I do want to go back to the caller's comment about the way the contracts were terminated as well, because so many of those who have lost their livelihoods were contractors and not just federal employees. It's frustrating to see these contracts that were doing such great work be terminated and those people laid off. It was especially infuriating to see that happen when you watched the decision making into which contracts were terminated. It was again done by a DOGE team that had literally no idea what the contracts did that they were terminating.
It ended up with crazy contacts being terminated. Forget about the life saving one that the caller called about. They terminated, for example, the contract for potable drinking water for American staff in South Sudan, which made them have to immediately start rationing drinking water. One of the terminated contracts was for the system that is needed to manage terminating contracts. There was just this absolute chaos happening because they were terminating them without knowing what they did, without asking anyone.
I remember thinking it felt like it was children playing in a toy spaceship, the way that they would press buttons and see what happens. Ultimately, they ended up having to admit that they were making mistakes in which contracts they were terminating because they had-- instead of asking anyone how to choose which ones to terminate, they had just done a keyword search of the titles of the contracts to see if, like the word life saving or other critical words were in those, which was just an absolutely horrible idea of how you would decide which life saving contracts to save and which to cut.
Amina Srna: Nicholas, we have so many more callers that we're just not going to be able to get to, so we'll wrap on your story. Your book ends with you formally terminated on July 1st, 2025, the same day as the final remnants of USAID were officially shuttered. You write that you turned your attention to Congress and the court. Here we are in the spring of 2026. Is there a version of USAID that comes back, and what would it take?
Nicholas Enrich: I think that there needs to be a version of USAID that comes back. Honestly, I don't think it will take as much as people think. It's not going to be as easy to build back up as it was for Musk and his minions to tear it down. As one of the callers noted, the experts are still here. We just had to cut up our badges, but for the most part, we're still around. I think that's one of the major things that that would be more easily replaced.

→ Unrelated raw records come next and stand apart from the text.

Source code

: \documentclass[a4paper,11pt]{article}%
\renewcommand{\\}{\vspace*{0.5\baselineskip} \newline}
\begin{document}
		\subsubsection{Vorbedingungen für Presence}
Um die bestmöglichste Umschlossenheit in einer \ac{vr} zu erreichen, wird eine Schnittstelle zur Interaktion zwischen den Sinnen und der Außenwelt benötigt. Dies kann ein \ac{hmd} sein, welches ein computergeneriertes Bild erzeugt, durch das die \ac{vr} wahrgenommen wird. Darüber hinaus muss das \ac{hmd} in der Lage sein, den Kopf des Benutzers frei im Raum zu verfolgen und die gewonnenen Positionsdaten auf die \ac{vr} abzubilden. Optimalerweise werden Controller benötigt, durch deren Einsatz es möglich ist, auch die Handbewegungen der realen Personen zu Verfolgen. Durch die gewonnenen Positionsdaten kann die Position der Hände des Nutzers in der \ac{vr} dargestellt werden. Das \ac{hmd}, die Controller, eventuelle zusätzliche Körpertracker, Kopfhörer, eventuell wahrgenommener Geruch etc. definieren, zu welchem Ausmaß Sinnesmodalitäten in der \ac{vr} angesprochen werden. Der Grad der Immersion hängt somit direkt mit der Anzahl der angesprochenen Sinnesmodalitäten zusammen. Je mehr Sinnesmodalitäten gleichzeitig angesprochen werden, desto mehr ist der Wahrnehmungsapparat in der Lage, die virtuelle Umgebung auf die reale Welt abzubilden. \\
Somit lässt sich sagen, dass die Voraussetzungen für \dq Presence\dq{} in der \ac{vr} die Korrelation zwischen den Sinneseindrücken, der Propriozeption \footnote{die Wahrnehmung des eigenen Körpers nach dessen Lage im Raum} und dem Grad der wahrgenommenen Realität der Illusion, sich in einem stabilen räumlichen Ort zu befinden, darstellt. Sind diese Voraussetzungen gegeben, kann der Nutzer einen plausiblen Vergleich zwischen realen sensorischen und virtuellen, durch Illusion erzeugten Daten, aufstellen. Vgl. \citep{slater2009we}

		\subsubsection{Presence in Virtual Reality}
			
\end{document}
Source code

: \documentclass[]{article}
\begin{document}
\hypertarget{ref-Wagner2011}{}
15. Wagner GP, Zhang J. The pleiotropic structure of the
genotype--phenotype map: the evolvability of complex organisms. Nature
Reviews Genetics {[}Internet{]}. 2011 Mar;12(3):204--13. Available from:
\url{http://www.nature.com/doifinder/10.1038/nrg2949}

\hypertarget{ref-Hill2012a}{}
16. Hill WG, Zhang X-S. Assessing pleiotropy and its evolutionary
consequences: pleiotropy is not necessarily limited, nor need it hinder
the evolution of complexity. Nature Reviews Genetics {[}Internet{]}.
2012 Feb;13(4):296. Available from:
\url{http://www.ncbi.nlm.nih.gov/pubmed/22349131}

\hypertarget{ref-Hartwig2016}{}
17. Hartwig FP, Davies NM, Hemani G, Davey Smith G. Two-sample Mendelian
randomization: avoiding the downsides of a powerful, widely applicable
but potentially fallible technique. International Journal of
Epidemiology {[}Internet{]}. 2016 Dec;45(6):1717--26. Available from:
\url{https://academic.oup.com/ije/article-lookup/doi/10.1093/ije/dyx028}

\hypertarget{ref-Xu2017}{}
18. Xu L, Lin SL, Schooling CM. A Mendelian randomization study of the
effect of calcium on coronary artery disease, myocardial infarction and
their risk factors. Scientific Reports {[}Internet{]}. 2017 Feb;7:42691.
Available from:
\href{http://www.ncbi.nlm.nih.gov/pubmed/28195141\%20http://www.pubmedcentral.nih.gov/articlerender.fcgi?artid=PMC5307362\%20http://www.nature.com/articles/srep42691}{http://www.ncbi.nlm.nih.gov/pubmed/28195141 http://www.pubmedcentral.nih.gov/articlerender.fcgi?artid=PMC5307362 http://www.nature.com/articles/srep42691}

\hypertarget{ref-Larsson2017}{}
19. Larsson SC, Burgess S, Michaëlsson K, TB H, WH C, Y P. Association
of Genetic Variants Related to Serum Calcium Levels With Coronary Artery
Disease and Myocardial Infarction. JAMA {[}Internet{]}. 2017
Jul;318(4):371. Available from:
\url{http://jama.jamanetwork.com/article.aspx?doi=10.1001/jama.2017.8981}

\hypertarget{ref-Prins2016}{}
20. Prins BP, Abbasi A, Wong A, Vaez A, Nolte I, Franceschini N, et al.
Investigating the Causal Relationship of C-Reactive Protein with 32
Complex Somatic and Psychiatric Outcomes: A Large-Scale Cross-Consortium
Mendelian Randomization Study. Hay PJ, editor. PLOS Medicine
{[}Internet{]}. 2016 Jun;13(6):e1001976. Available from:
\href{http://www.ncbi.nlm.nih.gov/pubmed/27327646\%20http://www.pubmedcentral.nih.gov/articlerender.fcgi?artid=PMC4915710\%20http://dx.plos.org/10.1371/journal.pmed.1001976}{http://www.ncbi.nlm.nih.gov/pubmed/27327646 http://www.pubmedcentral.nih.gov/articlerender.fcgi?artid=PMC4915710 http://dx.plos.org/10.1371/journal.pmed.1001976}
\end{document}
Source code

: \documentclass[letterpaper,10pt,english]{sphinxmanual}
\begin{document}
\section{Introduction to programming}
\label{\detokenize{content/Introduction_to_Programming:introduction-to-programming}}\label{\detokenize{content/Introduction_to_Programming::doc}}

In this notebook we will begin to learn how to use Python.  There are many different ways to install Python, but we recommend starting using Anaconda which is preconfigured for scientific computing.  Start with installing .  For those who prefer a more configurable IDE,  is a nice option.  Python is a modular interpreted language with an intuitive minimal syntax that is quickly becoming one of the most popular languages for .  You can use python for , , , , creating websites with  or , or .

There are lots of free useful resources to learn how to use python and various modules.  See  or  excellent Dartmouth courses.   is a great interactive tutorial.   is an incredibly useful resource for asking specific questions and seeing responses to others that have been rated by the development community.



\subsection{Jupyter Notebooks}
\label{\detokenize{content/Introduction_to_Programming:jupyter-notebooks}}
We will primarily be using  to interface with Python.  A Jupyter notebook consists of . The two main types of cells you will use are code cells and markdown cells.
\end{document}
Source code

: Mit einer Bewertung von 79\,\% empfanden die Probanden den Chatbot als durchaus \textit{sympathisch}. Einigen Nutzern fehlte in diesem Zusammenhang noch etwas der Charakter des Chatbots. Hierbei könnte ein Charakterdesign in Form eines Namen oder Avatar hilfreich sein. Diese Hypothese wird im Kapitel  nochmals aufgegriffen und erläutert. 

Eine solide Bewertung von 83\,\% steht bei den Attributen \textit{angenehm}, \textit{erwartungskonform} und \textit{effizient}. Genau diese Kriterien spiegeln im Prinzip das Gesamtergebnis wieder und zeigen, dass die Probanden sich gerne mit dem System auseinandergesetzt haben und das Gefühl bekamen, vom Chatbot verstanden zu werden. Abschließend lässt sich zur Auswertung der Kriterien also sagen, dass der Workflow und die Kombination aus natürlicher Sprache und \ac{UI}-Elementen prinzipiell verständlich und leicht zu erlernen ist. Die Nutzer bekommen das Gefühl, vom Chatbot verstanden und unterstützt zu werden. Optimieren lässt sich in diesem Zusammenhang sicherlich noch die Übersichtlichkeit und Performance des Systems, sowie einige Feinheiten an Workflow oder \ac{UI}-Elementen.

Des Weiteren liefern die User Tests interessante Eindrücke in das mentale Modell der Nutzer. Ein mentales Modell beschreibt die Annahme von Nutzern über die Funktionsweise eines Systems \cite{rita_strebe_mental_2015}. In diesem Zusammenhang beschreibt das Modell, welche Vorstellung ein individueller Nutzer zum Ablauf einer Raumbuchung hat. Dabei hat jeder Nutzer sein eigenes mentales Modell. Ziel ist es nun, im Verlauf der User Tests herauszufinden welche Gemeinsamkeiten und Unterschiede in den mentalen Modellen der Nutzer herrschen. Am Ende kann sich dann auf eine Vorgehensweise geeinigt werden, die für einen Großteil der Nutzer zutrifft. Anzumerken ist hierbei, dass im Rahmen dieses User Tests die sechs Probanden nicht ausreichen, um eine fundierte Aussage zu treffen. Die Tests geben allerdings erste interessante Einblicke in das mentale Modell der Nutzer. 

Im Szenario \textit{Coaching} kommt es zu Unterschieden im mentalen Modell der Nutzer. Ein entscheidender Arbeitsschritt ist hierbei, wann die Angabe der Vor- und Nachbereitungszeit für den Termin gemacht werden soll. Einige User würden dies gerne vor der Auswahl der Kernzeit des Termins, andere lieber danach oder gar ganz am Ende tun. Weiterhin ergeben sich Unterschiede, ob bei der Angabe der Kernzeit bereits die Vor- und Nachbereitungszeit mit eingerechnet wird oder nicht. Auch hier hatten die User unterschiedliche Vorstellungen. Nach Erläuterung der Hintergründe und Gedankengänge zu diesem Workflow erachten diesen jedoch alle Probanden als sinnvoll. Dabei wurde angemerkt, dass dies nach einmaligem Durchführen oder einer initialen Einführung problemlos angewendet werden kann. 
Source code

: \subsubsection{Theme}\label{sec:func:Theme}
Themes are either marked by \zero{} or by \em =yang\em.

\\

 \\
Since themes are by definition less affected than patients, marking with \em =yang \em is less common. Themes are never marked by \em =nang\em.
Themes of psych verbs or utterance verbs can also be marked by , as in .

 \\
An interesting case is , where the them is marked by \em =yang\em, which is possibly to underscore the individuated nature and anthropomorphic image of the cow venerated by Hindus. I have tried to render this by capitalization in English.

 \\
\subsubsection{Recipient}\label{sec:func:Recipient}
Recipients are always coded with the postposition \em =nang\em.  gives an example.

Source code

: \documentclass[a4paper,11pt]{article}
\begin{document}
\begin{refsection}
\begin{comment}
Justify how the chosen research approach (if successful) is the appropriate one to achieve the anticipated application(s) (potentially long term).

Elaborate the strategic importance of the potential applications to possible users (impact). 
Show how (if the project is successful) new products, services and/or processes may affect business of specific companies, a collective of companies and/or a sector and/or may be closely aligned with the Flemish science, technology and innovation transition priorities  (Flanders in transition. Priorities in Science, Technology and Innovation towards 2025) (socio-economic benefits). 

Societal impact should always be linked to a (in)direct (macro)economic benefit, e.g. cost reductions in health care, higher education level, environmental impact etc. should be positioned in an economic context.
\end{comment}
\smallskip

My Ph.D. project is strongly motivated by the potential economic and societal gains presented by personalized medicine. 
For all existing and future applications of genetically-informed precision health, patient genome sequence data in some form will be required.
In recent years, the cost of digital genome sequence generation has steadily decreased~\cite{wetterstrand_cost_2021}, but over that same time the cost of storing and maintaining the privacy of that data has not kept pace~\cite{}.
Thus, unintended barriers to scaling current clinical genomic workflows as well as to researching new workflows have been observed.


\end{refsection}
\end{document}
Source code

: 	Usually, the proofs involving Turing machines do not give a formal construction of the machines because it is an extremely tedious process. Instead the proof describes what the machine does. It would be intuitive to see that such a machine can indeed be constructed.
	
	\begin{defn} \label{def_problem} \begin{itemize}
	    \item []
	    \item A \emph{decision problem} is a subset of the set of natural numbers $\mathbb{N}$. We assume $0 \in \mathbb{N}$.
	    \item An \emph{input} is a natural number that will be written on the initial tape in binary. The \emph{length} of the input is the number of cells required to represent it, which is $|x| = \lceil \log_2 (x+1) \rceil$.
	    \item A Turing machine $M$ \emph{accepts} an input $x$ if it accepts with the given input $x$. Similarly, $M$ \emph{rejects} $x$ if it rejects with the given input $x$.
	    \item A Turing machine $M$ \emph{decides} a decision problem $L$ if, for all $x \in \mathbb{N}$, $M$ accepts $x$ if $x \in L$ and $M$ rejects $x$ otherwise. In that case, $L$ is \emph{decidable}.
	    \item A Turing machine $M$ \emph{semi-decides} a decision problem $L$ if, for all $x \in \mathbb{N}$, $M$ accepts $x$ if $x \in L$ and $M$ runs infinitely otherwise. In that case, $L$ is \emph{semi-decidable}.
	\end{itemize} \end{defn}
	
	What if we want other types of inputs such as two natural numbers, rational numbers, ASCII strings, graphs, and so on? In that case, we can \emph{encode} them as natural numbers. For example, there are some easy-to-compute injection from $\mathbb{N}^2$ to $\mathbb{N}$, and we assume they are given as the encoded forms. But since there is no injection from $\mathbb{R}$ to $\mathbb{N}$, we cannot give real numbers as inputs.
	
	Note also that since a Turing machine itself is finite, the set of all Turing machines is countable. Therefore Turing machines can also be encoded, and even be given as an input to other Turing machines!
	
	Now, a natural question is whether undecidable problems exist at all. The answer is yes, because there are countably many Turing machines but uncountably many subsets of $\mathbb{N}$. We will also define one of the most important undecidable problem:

I think from a political perspective, it's going to require Congress and the next administration to stand up and say that this organization was not demolished because it wasn't working. It wasn't demolished because it was inefficient. It was demolished by people who didn't know what they were doing. That needs to be a decision that's undone. I think, politically, it's a popular one.
I think from a symbolic perspective, having an independent agency that embodies American generosity overseas, as it had under the banner of 'From the American People', is very powerful. As President Obama put it, for many people around the world, USAID is the United States. I'm really concerned about what those people who once thought that will think with USAID gone and where they'll turn for support.
Amina Srna: Nicholas Enridge is the author of the new book titled Into the Wood Chipper: A Whistleblower's Account of How the Trump Administration Shredded USAID. Nicholas, thank you so much for coming on today.
Nicholas Enrich: Thanks for having me.